'''
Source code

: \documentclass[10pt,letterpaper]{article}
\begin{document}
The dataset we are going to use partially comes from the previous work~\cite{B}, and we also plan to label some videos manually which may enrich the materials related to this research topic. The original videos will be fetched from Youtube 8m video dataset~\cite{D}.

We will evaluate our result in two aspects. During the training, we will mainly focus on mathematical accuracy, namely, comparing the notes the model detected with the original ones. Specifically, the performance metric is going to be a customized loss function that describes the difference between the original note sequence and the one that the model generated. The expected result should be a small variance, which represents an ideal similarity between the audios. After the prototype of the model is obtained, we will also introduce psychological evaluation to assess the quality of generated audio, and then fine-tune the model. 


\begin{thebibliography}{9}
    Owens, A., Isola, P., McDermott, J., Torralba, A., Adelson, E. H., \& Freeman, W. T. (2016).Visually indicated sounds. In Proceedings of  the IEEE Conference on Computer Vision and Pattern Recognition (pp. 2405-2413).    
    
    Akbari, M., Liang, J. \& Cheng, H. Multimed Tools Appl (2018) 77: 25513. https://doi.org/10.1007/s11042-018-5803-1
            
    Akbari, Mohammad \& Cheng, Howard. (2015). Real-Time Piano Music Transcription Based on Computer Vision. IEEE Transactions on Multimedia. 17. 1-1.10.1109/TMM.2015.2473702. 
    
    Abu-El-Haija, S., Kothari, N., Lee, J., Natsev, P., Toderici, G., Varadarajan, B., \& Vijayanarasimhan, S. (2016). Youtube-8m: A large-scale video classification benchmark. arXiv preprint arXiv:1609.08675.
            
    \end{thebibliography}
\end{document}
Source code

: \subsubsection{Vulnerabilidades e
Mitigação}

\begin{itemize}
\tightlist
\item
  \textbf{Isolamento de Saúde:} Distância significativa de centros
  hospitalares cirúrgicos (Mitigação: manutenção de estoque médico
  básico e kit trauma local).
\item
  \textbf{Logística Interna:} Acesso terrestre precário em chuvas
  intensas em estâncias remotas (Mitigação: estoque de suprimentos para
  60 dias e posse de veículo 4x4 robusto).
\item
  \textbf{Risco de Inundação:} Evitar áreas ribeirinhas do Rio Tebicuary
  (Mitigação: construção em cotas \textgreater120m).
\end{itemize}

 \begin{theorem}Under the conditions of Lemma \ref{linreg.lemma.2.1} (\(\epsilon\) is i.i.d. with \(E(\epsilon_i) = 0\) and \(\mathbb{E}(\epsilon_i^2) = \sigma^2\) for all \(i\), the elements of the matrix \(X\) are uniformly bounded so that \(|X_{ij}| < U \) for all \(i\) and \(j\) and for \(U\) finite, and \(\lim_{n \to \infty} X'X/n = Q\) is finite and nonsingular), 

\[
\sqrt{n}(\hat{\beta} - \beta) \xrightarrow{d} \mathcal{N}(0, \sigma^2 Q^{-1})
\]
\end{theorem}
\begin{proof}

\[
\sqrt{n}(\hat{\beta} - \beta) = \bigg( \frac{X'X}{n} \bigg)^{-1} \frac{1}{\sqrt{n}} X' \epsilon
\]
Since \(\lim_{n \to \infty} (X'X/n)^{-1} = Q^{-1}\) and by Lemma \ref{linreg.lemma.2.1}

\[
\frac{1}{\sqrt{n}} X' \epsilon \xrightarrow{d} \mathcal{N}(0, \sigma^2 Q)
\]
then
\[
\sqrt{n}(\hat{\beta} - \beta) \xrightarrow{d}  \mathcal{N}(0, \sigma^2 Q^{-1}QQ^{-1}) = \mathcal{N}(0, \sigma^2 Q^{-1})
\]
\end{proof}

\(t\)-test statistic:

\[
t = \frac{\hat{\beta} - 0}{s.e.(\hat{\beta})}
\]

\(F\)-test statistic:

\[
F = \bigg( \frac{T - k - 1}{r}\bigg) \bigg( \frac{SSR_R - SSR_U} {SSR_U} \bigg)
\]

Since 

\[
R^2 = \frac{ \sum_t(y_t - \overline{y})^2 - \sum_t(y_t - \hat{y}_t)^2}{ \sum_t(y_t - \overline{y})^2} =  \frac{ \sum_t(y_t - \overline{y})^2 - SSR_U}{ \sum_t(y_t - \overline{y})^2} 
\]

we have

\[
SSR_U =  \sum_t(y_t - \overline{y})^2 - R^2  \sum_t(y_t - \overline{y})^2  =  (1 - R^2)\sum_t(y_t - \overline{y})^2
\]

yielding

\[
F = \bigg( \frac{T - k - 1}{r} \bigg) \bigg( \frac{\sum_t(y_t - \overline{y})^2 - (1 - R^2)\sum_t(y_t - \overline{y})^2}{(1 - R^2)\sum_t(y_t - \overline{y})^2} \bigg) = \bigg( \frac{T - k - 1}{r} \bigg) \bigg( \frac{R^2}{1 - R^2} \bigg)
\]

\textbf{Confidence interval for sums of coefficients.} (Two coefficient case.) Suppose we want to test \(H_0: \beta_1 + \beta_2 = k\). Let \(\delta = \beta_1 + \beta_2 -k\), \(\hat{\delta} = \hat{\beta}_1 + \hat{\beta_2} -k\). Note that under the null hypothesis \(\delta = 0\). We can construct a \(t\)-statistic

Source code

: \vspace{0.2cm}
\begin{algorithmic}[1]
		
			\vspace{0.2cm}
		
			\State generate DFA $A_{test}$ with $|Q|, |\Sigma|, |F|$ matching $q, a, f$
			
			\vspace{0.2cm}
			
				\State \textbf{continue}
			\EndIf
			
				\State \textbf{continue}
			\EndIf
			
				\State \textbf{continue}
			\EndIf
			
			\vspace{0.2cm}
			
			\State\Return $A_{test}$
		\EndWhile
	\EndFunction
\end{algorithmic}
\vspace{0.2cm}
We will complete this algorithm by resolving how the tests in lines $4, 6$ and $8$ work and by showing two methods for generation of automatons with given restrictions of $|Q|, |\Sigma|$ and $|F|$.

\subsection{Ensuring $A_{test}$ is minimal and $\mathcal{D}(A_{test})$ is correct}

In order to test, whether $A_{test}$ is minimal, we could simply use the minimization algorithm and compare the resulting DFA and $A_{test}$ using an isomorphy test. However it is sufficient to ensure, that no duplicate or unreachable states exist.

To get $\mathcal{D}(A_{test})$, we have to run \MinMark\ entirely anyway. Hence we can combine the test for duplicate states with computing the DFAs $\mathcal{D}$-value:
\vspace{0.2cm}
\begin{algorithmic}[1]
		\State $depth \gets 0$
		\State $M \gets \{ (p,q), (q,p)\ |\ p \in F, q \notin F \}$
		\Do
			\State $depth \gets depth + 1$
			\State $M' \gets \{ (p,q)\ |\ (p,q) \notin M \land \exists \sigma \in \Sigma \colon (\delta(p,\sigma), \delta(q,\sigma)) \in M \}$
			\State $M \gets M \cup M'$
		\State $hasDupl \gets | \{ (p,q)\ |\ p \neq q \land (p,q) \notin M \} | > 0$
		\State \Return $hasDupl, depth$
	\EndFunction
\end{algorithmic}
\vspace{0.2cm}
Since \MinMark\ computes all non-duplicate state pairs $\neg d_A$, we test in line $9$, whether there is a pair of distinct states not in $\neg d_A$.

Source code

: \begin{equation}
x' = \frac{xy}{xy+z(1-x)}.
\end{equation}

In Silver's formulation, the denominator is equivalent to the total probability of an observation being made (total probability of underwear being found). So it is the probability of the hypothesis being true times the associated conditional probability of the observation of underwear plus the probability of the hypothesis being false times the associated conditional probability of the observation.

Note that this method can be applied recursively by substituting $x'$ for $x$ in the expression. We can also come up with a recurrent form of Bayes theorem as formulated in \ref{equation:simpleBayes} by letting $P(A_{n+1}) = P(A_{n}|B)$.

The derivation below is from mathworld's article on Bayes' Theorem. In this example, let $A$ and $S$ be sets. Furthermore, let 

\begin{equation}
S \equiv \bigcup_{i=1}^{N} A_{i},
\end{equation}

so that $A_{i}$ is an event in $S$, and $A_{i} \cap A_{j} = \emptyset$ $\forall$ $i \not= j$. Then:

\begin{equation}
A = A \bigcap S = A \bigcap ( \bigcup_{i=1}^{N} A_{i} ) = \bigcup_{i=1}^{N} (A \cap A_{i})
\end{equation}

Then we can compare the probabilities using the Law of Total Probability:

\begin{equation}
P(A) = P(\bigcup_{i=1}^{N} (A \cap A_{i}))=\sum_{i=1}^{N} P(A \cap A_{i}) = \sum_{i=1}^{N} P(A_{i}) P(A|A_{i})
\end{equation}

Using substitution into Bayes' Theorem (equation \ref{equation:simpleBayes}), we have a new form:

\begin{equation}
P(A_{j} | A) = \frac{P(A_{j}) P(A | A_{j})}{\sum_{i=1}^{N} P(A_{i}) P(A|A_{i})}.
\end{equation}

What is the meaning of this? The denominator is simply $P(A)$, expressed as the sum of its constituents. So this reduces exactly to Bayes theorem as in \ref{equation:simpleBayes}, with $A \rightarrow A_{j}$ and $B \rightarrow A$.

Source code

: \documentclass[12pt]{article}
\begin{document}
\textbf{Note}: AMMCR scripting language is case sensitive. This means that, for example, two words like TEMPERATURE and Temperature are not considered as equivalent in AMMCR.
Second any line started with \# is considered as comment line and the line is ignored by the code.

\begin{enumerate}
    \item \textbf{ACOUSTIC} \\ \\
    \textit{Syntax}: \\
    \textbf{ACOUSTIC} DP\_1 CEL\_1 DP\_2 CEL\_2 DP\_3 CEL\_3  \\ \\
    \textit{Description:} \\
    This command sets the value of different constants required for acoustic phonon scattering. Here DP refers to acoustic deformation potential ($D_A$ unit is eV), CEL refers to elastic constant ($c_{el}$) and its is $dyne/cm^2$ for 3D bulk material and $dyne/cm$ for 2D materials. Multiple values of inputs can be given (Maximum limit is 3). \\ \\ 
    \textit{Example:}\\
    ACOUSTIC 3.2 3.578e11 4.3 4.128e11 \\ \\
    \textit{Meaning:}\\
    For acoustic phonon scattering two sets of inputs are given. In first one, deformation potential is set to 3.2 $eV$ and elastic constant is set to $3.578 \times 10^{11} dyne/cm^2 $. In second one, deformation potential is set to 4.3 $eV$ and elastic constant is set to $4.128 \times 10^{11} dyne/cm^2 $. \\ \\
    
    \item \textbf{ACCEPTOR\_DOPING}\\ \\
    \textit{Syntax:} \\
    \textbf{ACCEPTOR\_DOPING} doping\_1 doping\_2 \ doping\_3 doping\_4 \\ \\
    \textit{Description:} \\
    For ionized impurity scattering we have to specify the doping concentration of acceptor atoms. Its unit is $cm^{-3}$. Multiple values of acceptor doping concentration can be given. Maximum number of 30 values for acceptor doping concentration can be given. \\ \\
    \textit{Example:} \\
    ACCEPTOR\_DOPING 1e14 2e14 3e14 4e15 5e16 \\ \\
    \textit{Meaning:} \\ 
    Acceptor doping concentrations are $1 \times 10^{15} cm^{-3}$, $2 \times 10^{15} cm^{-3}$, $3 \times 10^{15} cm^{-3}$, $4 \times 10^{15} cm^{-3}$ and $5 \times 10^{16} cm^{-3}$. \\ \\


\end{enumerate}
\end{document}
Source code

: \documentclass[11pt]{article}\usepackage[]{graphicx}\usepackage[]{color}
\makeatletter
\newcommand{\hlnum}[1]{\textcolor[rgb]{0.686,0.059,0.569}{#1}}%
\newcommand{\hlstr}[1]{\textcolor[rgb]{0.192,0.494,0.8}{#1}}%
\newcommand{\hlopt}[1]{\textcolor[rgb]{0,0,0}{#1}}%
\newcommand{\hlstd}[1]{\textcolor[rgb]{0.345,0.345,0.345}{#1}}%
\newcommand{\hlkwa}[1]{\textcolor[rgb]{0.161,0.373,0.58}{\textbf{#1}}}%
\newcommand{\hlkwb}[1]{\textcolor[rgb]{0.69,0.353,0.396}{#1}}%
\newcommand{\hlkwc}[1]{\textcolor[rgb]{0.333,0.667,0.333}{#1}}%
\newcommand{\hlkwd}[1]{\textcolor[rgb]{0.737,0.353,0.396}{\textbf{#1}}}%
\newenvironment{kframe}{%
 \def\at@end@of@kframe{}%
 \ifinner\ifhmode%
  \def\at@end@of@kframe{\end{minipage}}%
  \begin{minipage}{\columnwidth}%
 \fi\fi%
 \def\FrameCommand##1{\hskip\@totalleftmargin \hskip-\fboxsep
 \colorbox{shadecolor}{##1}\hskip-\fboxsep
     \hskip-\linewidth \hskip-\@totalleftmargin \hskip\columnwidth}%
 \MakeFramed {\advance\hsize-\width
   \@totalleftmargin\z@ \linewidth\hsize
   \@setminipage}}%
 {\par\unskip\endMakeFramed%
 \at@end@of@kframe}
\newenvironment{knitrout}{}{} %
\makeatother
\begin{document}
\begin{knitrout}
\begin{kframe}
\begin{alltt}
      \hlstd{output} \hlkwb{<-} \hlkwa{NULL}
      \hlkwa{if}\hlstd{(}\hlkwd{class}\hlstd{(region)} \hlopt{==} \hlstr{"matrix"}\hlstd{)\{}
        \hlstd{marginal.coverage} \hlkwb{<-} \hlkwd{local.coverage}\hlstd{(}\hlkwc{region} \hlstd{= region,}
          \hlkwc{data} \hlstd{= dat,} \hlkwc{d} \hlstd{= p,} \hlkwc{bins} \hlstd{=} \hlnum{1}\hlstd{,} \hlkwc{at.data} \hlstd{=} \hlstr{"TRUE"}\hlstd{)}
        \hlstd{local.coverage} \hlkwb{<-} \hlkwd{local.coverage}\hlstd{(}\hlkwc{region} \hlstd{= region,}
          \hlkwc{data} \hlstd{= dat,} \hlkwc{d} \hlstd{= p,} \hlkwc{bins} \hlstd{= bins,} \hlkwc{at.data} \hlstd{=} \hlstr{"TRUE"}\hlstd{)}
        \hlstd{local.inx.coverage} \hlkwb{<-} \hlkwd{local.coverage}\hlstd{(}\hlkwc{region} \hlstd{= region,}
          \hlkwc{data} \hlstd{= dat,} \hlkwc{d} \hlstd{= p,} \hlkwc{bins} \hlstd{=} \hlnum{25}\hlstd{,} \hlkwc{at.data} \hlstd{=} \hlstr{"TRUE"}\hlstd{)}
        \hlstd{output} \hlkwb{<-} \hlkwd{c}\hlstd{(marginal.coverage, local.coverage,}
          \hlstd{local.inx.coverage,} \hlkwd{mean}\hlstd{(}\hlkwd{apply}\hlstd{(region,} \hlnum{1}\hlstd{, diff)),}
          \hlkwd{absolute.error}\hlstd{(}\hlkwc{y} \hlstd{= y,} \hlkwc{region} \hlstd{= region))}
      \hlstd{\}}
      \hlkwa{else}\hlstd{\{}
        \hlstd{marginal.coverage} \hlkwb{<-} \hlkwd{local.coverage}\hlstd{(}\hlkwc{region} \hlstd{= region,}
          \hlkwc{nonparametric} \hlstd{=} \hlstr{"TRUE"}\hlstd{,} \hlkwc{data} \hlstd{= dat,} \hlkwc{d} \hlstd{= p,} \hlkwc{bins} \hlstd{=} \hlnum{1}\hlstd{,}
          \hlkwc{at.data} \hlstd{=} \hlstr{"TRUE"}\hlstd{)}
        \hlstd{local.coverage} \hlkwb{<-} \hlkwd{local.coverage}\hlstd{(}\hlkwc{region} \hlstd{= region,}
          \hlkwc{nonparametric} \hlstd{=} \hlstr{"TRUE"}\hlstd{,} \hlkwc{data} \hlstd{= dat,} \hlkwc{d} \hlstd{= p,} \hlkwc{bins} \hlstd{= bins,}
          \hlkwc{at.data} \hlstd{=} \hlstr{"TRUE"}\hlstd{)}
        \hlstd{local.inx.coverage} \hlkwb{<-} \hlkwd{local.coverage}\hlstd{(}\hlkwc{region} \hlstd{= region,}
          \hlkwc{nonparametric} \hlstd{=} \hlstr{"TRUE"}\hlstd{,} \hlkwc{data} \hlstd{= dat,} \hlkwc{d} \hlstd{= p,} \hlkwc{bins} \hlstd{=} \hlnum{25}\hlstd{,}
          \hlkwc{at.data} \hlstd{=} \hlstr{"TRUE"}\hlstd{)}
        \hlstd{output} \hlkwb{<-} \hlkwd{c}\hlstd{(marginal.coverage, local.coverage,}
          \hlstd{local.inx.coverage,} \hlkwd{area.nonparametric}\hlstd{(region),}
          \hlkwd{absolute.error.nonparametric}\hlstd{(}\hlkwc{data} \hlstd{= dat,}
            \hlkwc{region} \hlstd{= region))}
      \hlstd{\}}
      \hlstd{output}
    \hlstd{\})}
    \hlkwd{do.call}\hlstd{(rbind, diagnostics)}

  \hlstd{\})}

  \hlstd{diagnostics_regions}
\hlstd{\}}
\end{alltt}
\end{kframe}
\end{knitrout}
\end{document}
'''
Work required
Look through the listing above and copy each line with the word "Return" in it.

Task result
			\State\Return $A_{test}$
		\State \Return $hasDupl, depth$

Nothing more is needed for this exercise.